Informacoes sobre ordens
| Nome do Produto | Numero de Catalogo | UNID | Preco | Qde | FAVORITOS | |
CSN6 Plasmídeo de ativação de CRISPR (h) | sc-404057-ACT | 20 µg | $397.00 |
O gene humano COPS6 codifica a CSN6, uma subunidade central do signalossoma COP9 que regula as ligases E3 de ubiquitina do tipo cullin-RING por meio do controle da dinâmica de neddilação e desneddilação das cullinas. Ao modular a atividade das CRLs, a CSN6 influencia a proteostase dependente de ubiquitina, a progressão do ciclo celular, a sinalização de dano ao DNA e programas transcricionais responsivos ao estresse. A CSN6 tem sido associada à estabilidade alterada de proteínas regulatórias-chave, conectando a função do signalossoma COP9 a redes de sinalização oncogênica e a outros distúrbios caracterizados por turnover proteico desregulado. Essas propriedades tornam o COPS6 um alvo relevante para estudar a comunicação cruzada entre o sistema ubiquitina–proteassoma e a transdução de sinais, bem como a regulação associada à cromatina.
CSN6 O Plasmídeo de Ativação CRISPR (h) oferece uma abordagem direcionada e não destrutiva para regular positivamente a expressão endógena de COPS6 sem alterar a sequência de ADN subjacente.
CSN6 O Plasmídeo de Ativação CRISPR (h) é um sistema mediador de ativação sinérgica (SAM) de três plasmídeos, concebido para a regulação positiva transcricional altamente eficiente e específica do locus COPS6 em linhas celulares humanas. O sistema é construído em torno de uma Cas9 cataliticamente inativa (dCas9) portadora de duas mutações inativadoras (D10A e N863A) que eliminam a atividade nuclease, preservando simultaneamente a ligação ao ADN. Esta dCas9 é fundida com VP64, um potente ativador transcricional, e é coexpressa com um gene de resistência à blasticidina para seleção. O segundo plasmídeo codifica a proteína de fusão MS2-p65-HSF1, um complexo ativador secundário que atua em conjunto com o dCas9-VP64, juntamente com um gene de resistência à higromicina.

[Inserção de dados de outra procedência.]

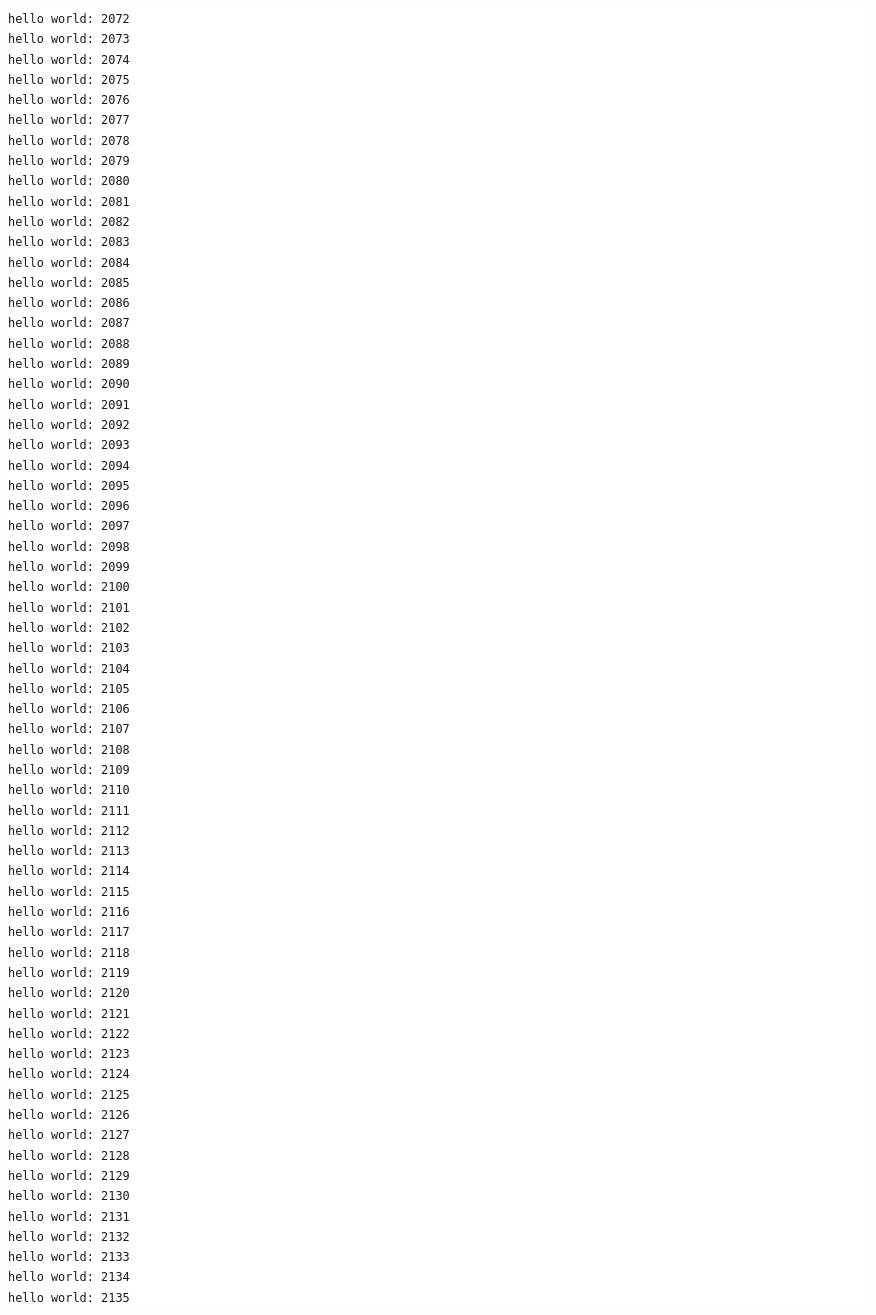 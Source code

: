     hello world: 2072
    hello world: 2073
    hello world: 2074
    hello world: 2075
    hello world: 2076
    hello world: 2077
    hello world: 2078
    hello world: 2079
    hello world: 2080
    hello world: 2081
    hello world: 2082
    hello world: 2083
    hello world: 2084
    hello world: 2085
    hello world: 2086
    hello world: 2087
    hello world: 2088
    hello world: 2089
    hello world: 2090
    hello world: 2091
    hello world: 2092
    hello world: 2093
    hello world: 2094
    hello world: 2095
    hello world: 2096
    hello world: 2097
    hello world: 2098
    hello world: 2099
    hello world: 2100
    hello world: 2101
    hello world: 2102
    hello world: 2103
    hello world: 2104
    hello world: 2105
    hello world: 2106
    hello world: 2107
    hello world: 2108
    hello world: 2109
    hello world: 2110
    hello world: 2111
    hello world: 2112
    hello world: 2113
    hello world: 2114
    hello world: 2115
    hello world: 2116
    hello world: 2117
    hello world: 2118
    hello world: 2119
    hello world: 2120
    hello world: 2121
    hello world: 2122
    hello world: 2123
    hello world: 2124
    hello world: 2125
    hello world: 2126
    hello world: 2127
    hello world: 2128
    hello world: 2129
    hello world: 2130
    hello world: 2131
    hello world: 2132
    hello world: 2133
    hello world: 2134
    hello world: 2135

O terceiro plasmídeo codifica um sgRNA de 20 nt específico para o alvo, fundido a dois aptâmeros de RNA MS2 que recrutam o complexo MS2-p65-HSF1 para o local de ativação, acompanhado por um gene de resistência à puromicina. Os três plasmídeos são administrados numa proporção de massa de 1:1:1 para uma expressão equilibrada de todos os componentes do sistema.

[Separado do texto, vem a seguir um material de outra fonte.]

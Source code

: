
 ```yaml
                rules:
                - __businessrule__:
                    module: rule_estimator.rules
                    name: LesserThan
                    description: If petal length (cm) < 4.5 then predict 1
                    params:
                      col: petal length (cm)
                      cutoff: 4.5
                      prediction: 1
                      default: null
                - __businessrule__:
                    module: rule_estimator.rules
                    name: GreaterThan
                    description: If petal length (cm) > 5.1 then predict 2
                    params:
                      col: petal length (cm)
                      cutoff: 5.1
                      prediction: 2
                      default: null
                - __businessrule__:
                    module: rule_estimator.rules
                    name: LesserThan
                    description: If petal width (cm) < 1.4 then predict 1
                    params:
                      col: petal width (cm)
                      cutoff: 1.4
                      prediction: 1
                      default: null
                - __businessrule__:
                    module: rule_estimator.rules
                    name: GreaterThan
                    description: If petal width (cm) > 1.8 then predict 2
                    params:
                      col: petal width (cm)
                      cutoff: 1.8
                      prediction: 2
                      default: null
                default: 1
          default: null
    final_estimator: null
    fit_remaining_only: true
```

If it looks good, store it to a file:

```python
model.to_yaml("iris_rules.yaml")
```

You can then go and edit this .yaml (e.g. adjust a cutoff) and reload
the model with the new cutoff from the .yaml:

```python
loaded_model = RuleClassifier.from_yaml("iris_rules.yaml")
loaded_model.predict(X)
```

Uma vez montado no locus alvo, o complexo SAM liga-se a cerca de 200 pb a montante do local de início da transcrição COPS6, onde VP64, p65 e HSF1 atuam em conjunto para recrutar a maquinaria transcricional e impulsionar a regulação positiva da expressão endógena de CSN6. Ao contrário da Cas9 com atividade nuclease, o dCas9 não introduz quebras de cadeia dupla nem modifica a sequência genómica, preservando o locus COPS6 nativo e permitindo o estudo de respostas transcricionais dependentes de CSN6 no locus endógeno, tornando-o uma ferramenta valiosa para estudos funcionais, identificação de genes-alvo e modelagem da restauração da via CSN6 em células tumorais com expressão de COPS6 silenciada ou reduzida.
Apenas para uso em investigação. Não se destina a uso diagnóstico ou terapêutico.